Ubisoft sarebbe ancora impegnata nel trovare la quadra intorno al delicato tema dei NFT in-game e soprattutto della loro spendibilità come asset da scambiare sul mercato secondario. Il condizionale però è d’obbligo, visto che le ultime dichiarazioni rilasciate dal CEO in persona suonano vagamente come un tentativo di mettere la classica pezza a giochi fatti.

Stiamo seriamente esplorando tutte le tecnologie con tutte le declinazioni che ne derivano. Siamo sul pezzo per quanto riguarda cloud e ultima generazione di voxel, e stiamo valutando tutte le funzionalità che arrivano dal Web3. Dobbiamo capire come sfruttare tali tecnologie in ambito gaming. Forse non siamo stati chiari in passato nel dire che eravamo in modalità ricerca, e lo siamo ancora.
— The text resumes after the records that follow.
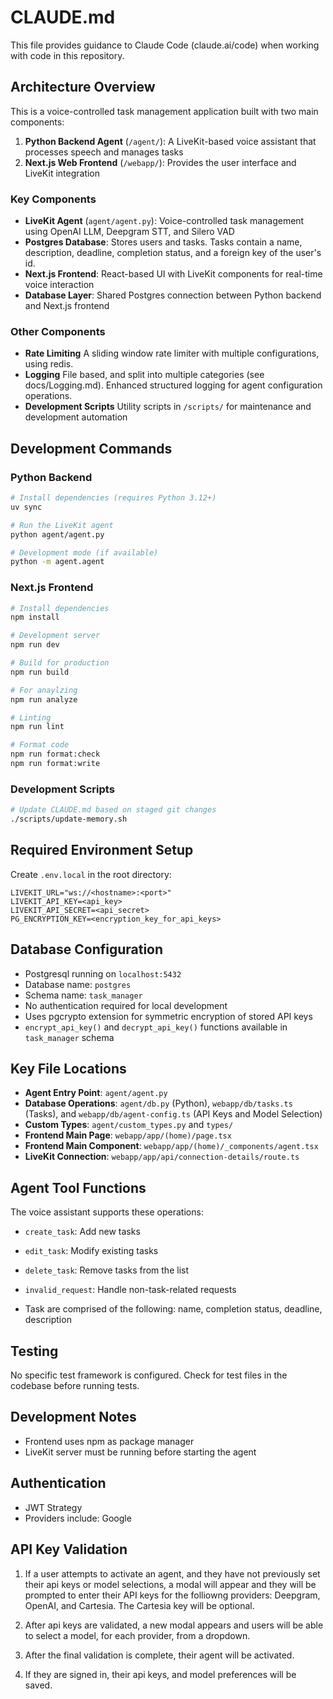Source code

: # CLAUDE.md

This file provides guidance to Claude Code (claude.ai/code) when working with code in this repository.

## Architecture Overview

This is a voice-controlled task management application built with two main components:

1. **Python Backend Agent** (`/agent/`): A LiveKit-based voice assistant that processes speech and manages tasks
2. **Next.js Web Frontend** (`/webapp/`): Provides the user interface and LiveKit integration

### Key Components

- **LiveKit Agent** (`agent/agent.py`): Voice-controlled task management using OpenAI LLM, Deepgram STT, and Silero VAD
- **Postgres Database**: Stores users and tasks. Tasks contain a name, description, deadline, completion status, and a foreign key of the user's id.
- **Next.js Frontend**: React-based UI with LiveKit components for real-time voice interaction
- **Database Layer**: Shared Postgres connection between Python backend and Next.js frontend

### Other Components

- **Rate Limiting** A sliding window rate limiter with multiple configurations, using redis.
- **Logging** File based, and split into multiple categories (see docs/Logging.md). Enhanced structured logging for agent configuration operations.
- **Development Scripts** Utility scripts in `/scripts/` for maintenance and development automation

## Development Commands

### Python Backend
```bash
# Install dependencies (requires Python 3.12+)
uv sync

# Run the LiveKit agent
python agent/agent.py

# Development mode (if available)
python -m agent.agent
```

### Next.js Frontend
```bash
# Install dependencies
npm install

# Development server
npm run dev

# Build for production
npm run build

# For anaylzing
npm run analyze

# Linting
npm run lint

# Format code
npm run format:check
npm run format:write
```

### Development Scripts
```bash
# Update CLAUDE.md based on staged git changes
./scripts/update-memory.sh
```

## Required Environment Setup

Create `.env.local` in the root directory:
```
LIVEKIT_URL="ws://<hostname>:<port>"
LIVEKIT_API_KEY=<api_key>
LIVEKIT_API_SECRET=<api_secret>
PG_ENCRYPTION_KEY=<encryption_key_for_api_keys>
```

## Database Configuration

- Postgresql running on `localhost:5432`
- Database name: `postgres`
- Schema name: `task_manager`
- No authentication required for local development
- Uses pgcrypto extension for symmetric encryption of stored API keys
- `encrypt_api_key()` and `decrypt_api_key()` functions available in `task_manager` schema

## Key File Locations

- **Agent Entry Point**: `agent/agent.py`
- **Database Operations**: `agent/db.py` (Python), `webapp/db/tasks.ts` (Tasks), and `webapp/db/agent-config.ts` (API Keys and Model Selection)
- **Custom Types**: `agent/custom_types.py` and `types/`
- **Frontend Main Page**: `webapp/app/(home)/page.tsx`
- **Frontend Main Component**: `webapp/app/(home)/_components/agent.tsx`
- **LiveKit Connection**: `webapp/app/api/connection-details/route.ts`

## Agent Tool Functions

The voice assistant supports these operations:
- `create_task`: Add new tasks
- `edit_task`: Modify existing tasks 
- `delete_task`: Remove tasks from the list
- `invalid_request`: Handle non-task-related requests

- Task are comprised of the following: name, completion status, deadline, description

## Testing

No specific test framework is configured. Check for test files in the codebase before running tests.

## Development Notes

- Frontend uses npm as package manager
- LiveKit server must be running before starting the agent

## Authentication
- JWT Strategy
- Providers include: Google

## API Key Validation
1. If a user attempts to activate an agent, and they have not previously set their api keys or model selections, a modal will appear and they will be prompted to enter their API keys for the folliowng providers: Deepgram, OpenAI, and Cartesia. The Cartesia key will be optional.

2. After api keys are validated, a new modal appears and users will be able to select a model, for each provider, from a dropdown.

3. After the final validation is complete, their agent will be activated.

4. If they are signed in, their api keys, and model preferences will be saved.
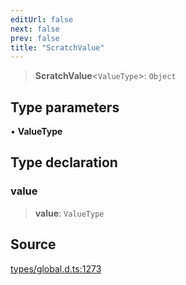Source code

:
 ```yaml
---
editUrl: false
next: false
prev: false
title: "ScratchValue"
---
```


> **ScratchValue**\<`ValueType`\>: `Object`

## Type parameters

• **ValueType**

## Type declaration

### value

> **value**: `ValueType`

## Source

[types/global.d.ts:1273](https://github.com/algorandfoundation/tealscript/blob/e015f8b0/types/global.d.ts#L1273)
Avremmo dovuto comunicare che stavamo lavorando per trovare soluzioni in grado di offrire vantaggi tangibili, e che le avremmo annunciate appena pronte. Abbiamo esplorato AR e Wii molto presto, siamo sempre alla ricerca di nuove soluzioni. A volte ci riusciamo, a volte no, ma l’obiettivo è sempre quello di poter offrire nuove e interessanti funzionalità ai giocatori.

Abbiamo sintetizzato così il lungo statement di Yves Guillemot, CEO di Ubisoft, che stando alla dichiarazione sarebbe ancora sul pezzo ma che di fatto ancora non mostra effettive integrazioni di Non Fungible Token nel suo ecosistema.

Il dirigente affronta, e a dirla tutta senza sembrare troppo convincente, alcuni punti evidentemente ancora caldi. Lontani nel tempo, considerando la velocità con la quale il crypto gaming si evolve a suon di aggiornamenti e investimenti, ma evidentemente ancora vivi.

I giocatori protestano, spesso a ragione

Eravamo sul finire dello scorso anno quando Ubisoft e Tezos avevano annunciato l’accordo sul quale fondare la svolta Web3 e che avrebbe portato a integrare i Non Fungible Token nei titoli di prossima uscita. In quella occasione sottolineavamo anche come la software house fosse nell’orbita Tezos già da tempo, e di come il baker sarebbe risultato centrale nell’importante evoluzione on chain del produttore.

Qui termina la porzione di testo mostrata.